• Your objective: Determine how many of the lines below hold the word "largely". Give the number and nothing else.

=== Section Start ===

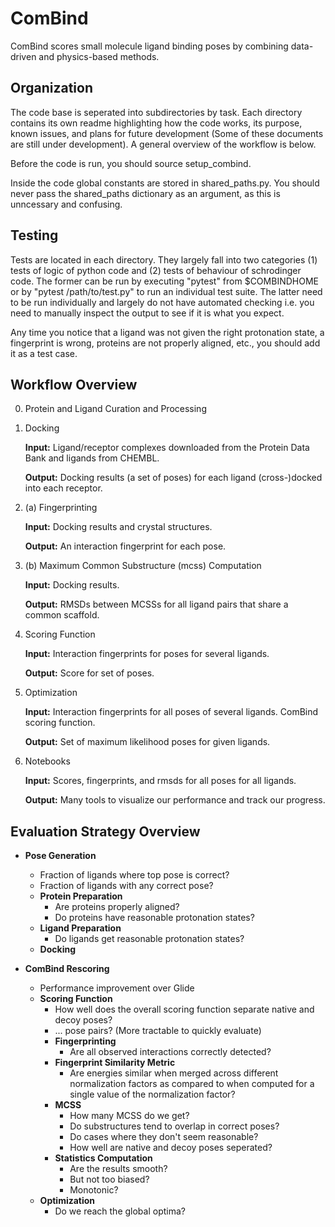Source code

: # ComBind

ComBind scores small molecule ligand binding poses
by combining data-driven and physics-based methods.

## Organization

The code base is seperated into subdirectories by task.
Each directory contains its own readme highlighting
how the code works, its purpose, known issues, and plans
for future development (Some of these documents
are still under development). A general overview of the
workflow is below.

Before the code is run, you should source setup_combind.

Inside the code global constants are stored in shared_paths.py.
You should never pass the shared_paths dictionary
as an argument, as this is unncessary and confusing.

## Testing

Tests are located in each directory. They largely fall into two categories
(1) tests of logic of python code and (2) tests of behaviour of schrodinger
code. The former can be run by executing "pytest" from $COMBINDHOME or by
"pytest /path/to/test.py" to run an individual test suite. The latter need
to be run individually and largely do not have automated checking i.e. you
need to manually inspect the output to see if it is what you expect.

Any time you notice that a ligand was not given the right protonation state,
a fingerprint is wrong, proteins are not properly aligned, etc., you should add it
as a test case.

## Workflow Overview

0. Protein and Ligand Curation and Processing

1. Docking
   
   __Input:__ Ligand/receptor complexes downloaded from the Protein Data Bank and ligands from CHEMBL.
   
   __Output:__ Docking results (a set of poses) for each ligand (cross-)docked into each receptor.

2. (a) Fingerprinting
   
   __Input:__ Docking results and crystal structures.
   
   __Output:__ An interaction fingerprint for each pose.

2. (b) Maximum Common Substructure (mcss) Computation

   __Input:__ Docking results.
   
   __Output:__ RMSDs between MCSSs for all ligand pairs that share a common scaffold.

3. Scoring Function
   
   __Input:__ Interaction fingerprints for poses for several ligands.
   
   __Output:__ Score for set of poses.

4. Optimization

   __Input:__ Interaction fingerprints for all poses of several ligands. ComBind scoring function.
   
   __Output:__ Set of maximum likelihood poses for given ligands.

5. Notebooks
   
   __Input:__ Scores, fingerprints, and rmsds for all poses for all ligands.
   
   __Output:__ Many tools to visualize our performance and track our progress.


## Evaluation Strategy Overview

- __Pose Generation__
  * Fraction of ligands where top pose is correct?
  * Fraction of ligands with any correct pose?
  - __Protein Preparation__
    * Are proteins properly aligned?
    * Do proteins have reasonable protonation states?
  - __Ligand Preparation__
    * Do ligands get reasonable protonation states?
  - __Docking__

- __ComBind Rescoring__
  * Performance improvement over Glide
  - __Scoring Function__
    * How well does the overall scoring function separate native and decoy poses?
    * ... pose pairs? (More tractable to quickly evaluate)
    - __Fingerprinting__
      * Are all observed interactions correctly detected?
    - __Fingerprint Similarity Metric__
      * Are energies similar when merged across different normalization factors
        as compared to when computed for a single value of the normalization factor?
    - __MCSS__
      * How many MCSS do we get?
      * Do substructures tend to overlap in correct poses?
      * Do cases where they don't seem reasonable?
      * How well are native and decoy poses seperated?
    - __Statistics Computation__
      * Are the results smooth?
      * But not too biased?
      * Monotonic?
  - __Optimization__
    * Do we reach the global optima?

=== Section End ===

• Solution to this problem: 2